A lo largo de los siglos siguientes proliferan en literatura los relatos de viajes lunares, aunque se advierten progresivos cambios en el enfoque con el que se aborda el tema: pues en la misma medida que los relatos van perdiendo su dimensión moral van ganando en verosimilitud. El viaje a la luna ya no es la quintaesencia de lo imposible para contemplarse tan solo como una posibilidad remota, nos encontramos en la antesala de la ciencia ficción. A partir de entonces, conquistar la luna no es más que la nueva expresión de la humana pulsión por la exploración y la aventura, por el viaje exótico en grado superlativo, y que encuentra su inspiración en viajeros ilustres y superlativos, en Herodoto, Marco Polo y el capitan Cook; pero que encontrándose ya una tierra demasiado explorada, necesita abrir nuevas fronteras: bien hacia el centro de la tierra bien hacia la luna. La superficie del satélite es la nueva tierra ignota, el territorio virgen que se ofrece a la insaciable curiosidad humana y su sed de maravillas.

Sin embargo y de forma inesperada, en pleno siglo XIX, cuando la fe expedicionaria y científica parece encontrarse en su punto álgido, resulta refrescante descubrir una recuperación de la dimensión paródica y autocrítica de las epopeyas lunares. Edgar Allan Poe en "las incomparables aventuras de Hans Pfaall" describe con precisión científica el periplo hasta la luna de un arruinado vendedor de fuelles a bordo de un globo de confección propia. La ambición y grandeza de su aventura contrasta con la mezquindad de sus motivaciones: huir del acoso de sus acreedores. 

Pero resulta todavía más sorprendente encontrar esta vena satírica en el padre de la novela geográfica, Julio Verne. En "De la Tierra a la Luna" descubrimos una ácida crítica a la idea de progreso entendido no como medio sino como fin en sí mismo y a los burdos móviles que animan las más deslumbrantes empresas. La sociedad promotora de la aventura lunar es el estrafalario Gun-Club de Baltimore, formado por tronados ingenieros militares, un lobby armamentísitico venido a menos por el fatídico final de la guerra de Secesión y la preocupante previsión de una paz duradera. La idea disparar un proyectil tripulado hasta la Luna se antoja entonces como la única empresa con la que apaciguar su creciente ociosidad.  Verne describirá el desarrollo del proyecto de una forma tan minuciosa como maliciosa., pues el día señalado, los inefables artilleros yerran el tiro, dejando a los astronautas orbitando con su nave alrededor de la luna. Toda una lección de mala uva que el propio Verne se encargó de desbravar escribiendo una segunda parte que seguía el esquema convencional de la novela de aventuras. Poco después el entrañable Méliès se inspiraría en Verne para filmar la primera aventura espacial del cine, acercando como nunca la Luna aun a costa de dejárnosla tuerta.

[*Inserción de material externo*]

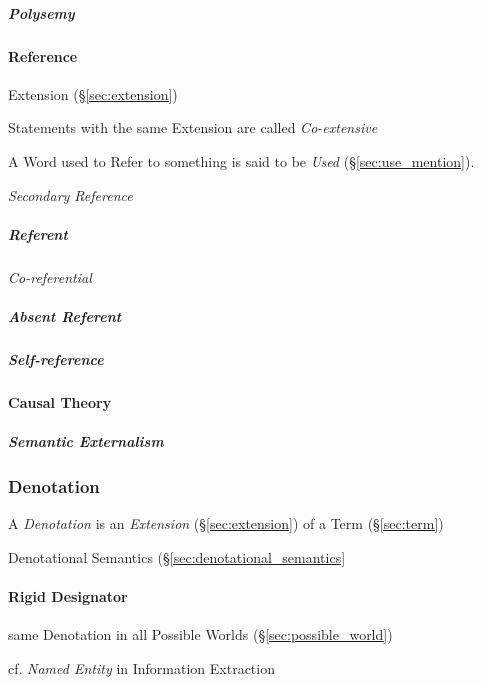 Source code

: \subparagraph{Polysemy}\label{sec:polysemy}\hfill



\paragraph{Reference}\label{sec:reference}\hfill

Extension (\S\ref{sec:extension})

Statements with the same Extension are called \emph{Co-extensive}

A Word used to Refer to something is said to be \emph{Used}
(\S\ref{sec:use_mention}).

\emph{Secondary Reference}

\subparagraph{Referent}\label{sec:referent}\hfill

\emph{Co-referential}

\subparagraph{Absent Referent}\label{sec:absent_referent}\hfill

\subparagraph{Self-reference}\label{sec:self_reference}\hfill



\paragraph{Causal Theory}\label{sec:causal_reference}\hfill

\subparagraph{Semantic Externalism}\label{sec:semantic_externalism}\hfill



\subsubsection{Denotation}\label{sec:denotation}

A \emph{Denotation} is an \emph{Extension} (\S\ref{sec:extension}) of
a Term (\S\ref{sec:term})

Denotational Semantics (\S\ref{sec:denotational_semantics}



\paragraph{Rigid Designator}\label{sec:rigid_designator}\hfill

same Denotation in all Possible Worlds (\S\ref{sec:possible_world})

cf. \emph{Named Entity} in Information Extraction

En esta brevísima antología de los viajes lunares dejamos a muchos autores en el tintero, de Dante Alghieri a H.G. Wells, de Eric Rudolph Raspe a Hergé, pero creo que en estas pocas líneas queda al menos esbozado el papel que el viaje a la Luna ha jugado en el imaginario humano y su evolución. Quien alcanza la superficie de nuestro satélite se encuentra con un gigantesco espejo de feriante, que le devuelve una imagen deformada de sí mismo, pues sus estrafalarios habitantes, sus mágicas ciudades, sus paisajes de ensueño o de pesadilla no son más que el reflejo de nuestros miedos y ambiciones, de aquella naturaleza a la que aspiramos o de la que pretendemos huir. El hombre en la Luna es también el espectador excepcional de un espectáculo insólito: contemplar la Tierra, nuestra Tierra, lejana y diminuta como un satélite, pero también misteriosa, bella, inalcanzable, en una palabra, divina. Comprende entonces que la distancia, sea ésta metafórica o sideral, es la materia de la que están hechas las diosas.